Basketball-Bundesliga Frauen

BG 74 Göttingen gewinnt den Krimi gegen TK Hannover

Topscorerin mit 17 Punkten: Göttingens Anna Kelly (am Ball), hier gegen Hannovers Aliaksandra Tarasava (links) und Teja Gorsic feiert eine gelungene Heimpremiere. 

Die flippo Baskets BG 74 Göttingen gewinnen nach Verlängerung mit 59:50, schlagen nach Keltern und Herne wieder einen der "großen" Klubs.

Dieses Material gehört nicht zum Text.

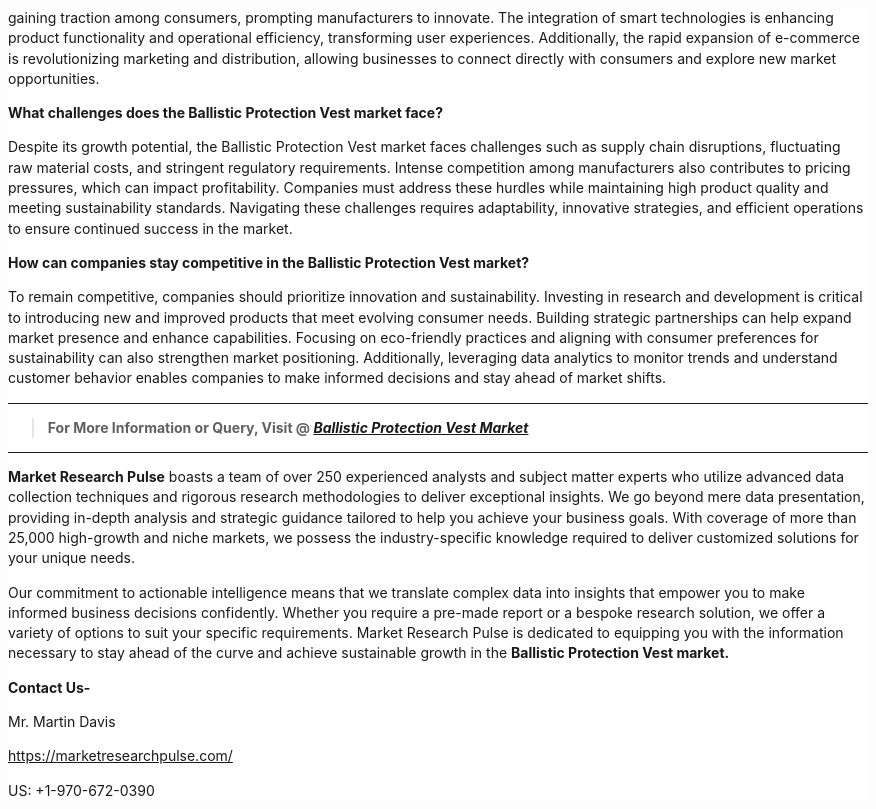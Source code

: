 gaining traction among consumers, prompting manufacturers to innovate. The integration of smart technologies is enhancing product functionality and operational efficiency, transforming user experiences. Additionally, the rapid expansion of e-commerce is revolutionizing marketing and distribution, allowing businesses to connect directly with consumers and explore new market opportunities.</p><p><strong>What challenges does the Ballistic Protection Vest market face?</strong></p><p>Despite its growth potential, the Ballistic Protection Vest market faces challenges such as supply chain disruptions, fluctuating raw material costs, and stringent regulatory requirements. Intense competition among manufacturers also contributes to pricing pressures, which can impact profitability. Companies must address these hurdles while maintaining high product quality and meeting sustainability standards. Navigating these challenges requires adaptability, innovative strategies, and efficient operations to ensure continued success in the market.</p><p><strong>How can companies stay competitive in the Ballistic Protection Vest market?</strong></p><p>To remain competitive, companies should prioritize innovation and sustainability. Investing in research and development is critical to introducing new and improved products that meet evolving consumer needs. Building strategic partnerships can help expand market presence and enhance capabilities. Focusing on eco-friendly practices and aligning with consumer preferences for sustainability can also strengthen market positioning. Additionally, leveraging data analytics to monitor trends and understand customer behavior enables companies to make informed decisions and stay ahead of market shifts.</p><hr /><blockquote><p><strong>For More Information or Query, Visit @&nbsp;<em><a href="https://marketresearchpulse.com/report/110959/ballistic-protection-vest-market?utm_source=Linkedin&utm_medium=0110">Ballistic Protection Vest Market</a></em></strong></p></blockquote><hr /><p><strong>Market Research Pulse</strong> boasts a team of over 250 experienced analysts and subject matter experts who utilize advanced data collection techniques and rigorous research methodologies to deliver exceptional insights. We go beyond mere data presentation, providing in-depth analysis and strategic guidance tailored to help you achieve your business goals. With coverage of more than 25,000 high-growth and niche markets, we possess the industry-specific knowledge required to deliver customized solutions for your unique needs.</p><p>Our commitment to actionable intelligence means that we translate complex data into insights that empower you to make informed business decisions confidently. Whether you require a pre-made report or a bespoke research solution, we offer a variety of options to suit your specific requirements. Market Research Pulse is dedicated to equipping you with the information necessary to stay ahead of the curve and achieve sustainable growth in the <strong>Ballistic Protection Vest market.</strong></p><p><strong>Contact Us-</strong></p><p>Mr. Martin Davis</p><p>https://marketresearchpulse.com/</p><p>US: +1-970-672-0390</p>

3,3 Sekunden sind in der normalen Spielzeit der Partie der Basketball-Bundesliga noch zu spielen. Die flippo Baskets BG 74 Göttingen führen vermeintlich beruhigend mit 50:46 gegen den TK Hannover. Foul an der TK-Spielerin Marleen Peek beim Korbwurf. Der Korb zählt, und sie bekommt einen Freiwurf zugesprochen, der aber nicht reinfällt. Birte Timm schnappt sich den Rebound und schafft das schier Unmögliche, wirft den Ball in den Korb zum 50:50. Verlängerung! In drei Sekunden vier Punkte – unglaublich! Der psychologische Vorteil liegt nun bei den Gästen – sollte man meinen. Doch falsch gedacht. In der ein Mal fünfminütigen Verlängerung zeigen die Gastgeberinnen, warum sie mit Abstand das defensiv zweit stärkste Team sind. Nicht einen Punkt erlauben sie dem TKH, gewinnen nicht nur die Overtime mit 9:0, sondern logischerweise auch das hart umkämpfte Match mit 59:50 (24:25, OT 9:0).

Es kam sogar noch besser. Mit der Schlusssirene erzielte Anna Kelly bei ihrer Heimpremiere vor völlig begeisterten 470 Zuschauern einen Dreier und egalisierte das Hinspielergebnis von 63:72. Indes entscheidet das Team bei Punkt und Korbgleichheit den direkten Vergleich, das mehr Punkte auswärts erzielt hat – und das sind die flippo Baskets.

„Ein großartiges Spiel in einer tollen Mannschaft“, meinte Kelly und war total glücklich über ihren gelungenen Einstand vor heimischer Kulisse. „Wir haben das Spiel in der Defensive gewonnen“, wusste sie sogleich um die Stärken ihres neuen Teams. „Wir hätten das Spiel bereits in der regulären Spielzeit gewinnen müssen, aber da haben etwas merkwürdige Schirientscheidungen die Verlängerung nötig gemacht“, meinte der dennoch überglückliche BG 74-Trainer Goran Lojo. „Wir haben nach Kelten nun einmal die beste Defense der Liga, mit der wir inzwischen auch die Großen schlagen können, siehe Herne und Keltern. Und nun auch den Tabellendritten Hannover“, ergänzte er voller Stolz. Gleichwohl fiel der TKH nun auch Rang fünf zurück, die BG 74 behauptete Playoff-Rang sieben.

Mitentscheidend für den Göttinger Sieg waren 25 Ballverluste aufseiten der Hannoveranerinnen und 16 Ballgewinne der BG 74. Da konnten die Baskets auch eine unterirdische Dreierquote von 17 Prozent (4 von 23) locker verkraften. Zudem packte sich Ivana Blazevic zwölf Rebounds und trug erheblich zu einer unglaublich starken Defensive bei.  gsd

Viertel-Ergebnisse: 8:9, 16:16 – 10:10, 16:15, OT 9:0)..

BG 74 Göttingen: Azinovic, Blazevic 8 (12 Rebounds), Crowder 5, Kelly 17/2 Dreier, Morton 16/2, Karambatsa 5 (9 Rebounds), McMorris 8 (9 Rebounds).